Erkka Nissinen has studied at The Slade School of Fine Art in London and gained an MFA degree from the Academy of Fine Arts in Helsinki, Finland in 2001. The multidisciplinary artist’s works often combine moving image, sound and installation, offering critique on contemporary phenomena with a humorous tone, like in The Aalto Natives work chosen to represent Finland at the 2017 Venice Biennale. The project started Nissinen’s collaboration with Nathaniel Mellors.
“Me and Nathaniel Mellors had been wanting to collaborate for a long time. We didn’t expect our open submission for the Venice Biennale to actually get chosen, but it seemed like a good excuse to finally do something together.”
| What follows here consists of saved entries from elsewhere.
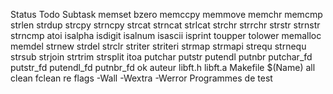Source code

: Status	Todo	Subtask
		memset
		bzero
		memccpy
		memmove
		memchr
		memcmp
		strlen
		strdup
		strcpy
		strncpy
		strcat
		strncat
		strlcat
		strchr
		strrchr
		strstr
		strnstr
		strncmp
		atoi
		isalpha
		isdigit
		isalnum
		isascii
		isprint
		toupper
		tolower
		memalloc
		memdel
		strnew
		strdel
		strclr
		striter
		striteri
		strmap
		strmapi
		strequ
		strnequ
		strsub
		strjoin
		strtrim
		strsplit
		itoa
		putchar
		putstr
		putendl
		putnbr
		putchar_fd
		putstr_fd
		putendl_fd
		putnbr_fd
ok		auteur
		libft.h
			libft.a
		Makefile
			$(Name)
			all
			clean
			fclean
			re
			flags -Wall -Wextra -Werror
		Programmes de test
The winning work The Aalto Natives is a video installation that examines Finnish identity, contemporary Finnish society, nationalism, and religion. The video work explores these sometimes heavy themes in Nissinen’s signature playful and humoristic style. It features two animatronic puppets, alien beings named Geb and Atum, who have created Finland millions of years earlier and are now revisiting the country to explore the culture that has developed since.
“For some reason, the comedic aspects come quite naturally to me. If my work can make people laugh, it at least fulfills the function of being entertaining. Humour makes the themes that I explore in my work more approachable. Laughter is a very immediate, spontaneous reaction.”
During his residency period at the ISCP in New York, Nissinen will continue his collaboration with Nathaniel Mellors. The artist duo will create new narrative video work featuring animatronic puppets. Nissinen is also looking forward to working on a drawing-based installation, something that brings him back to his early interest in making comics. Nissinen views comics and moving image as closely connected mediums.
“Drawing for me is an extremely enjoyable way of making art. It is such a straightforward and simple medium as you don’t need any complicated production technique. It’s a pure pleasure principle.”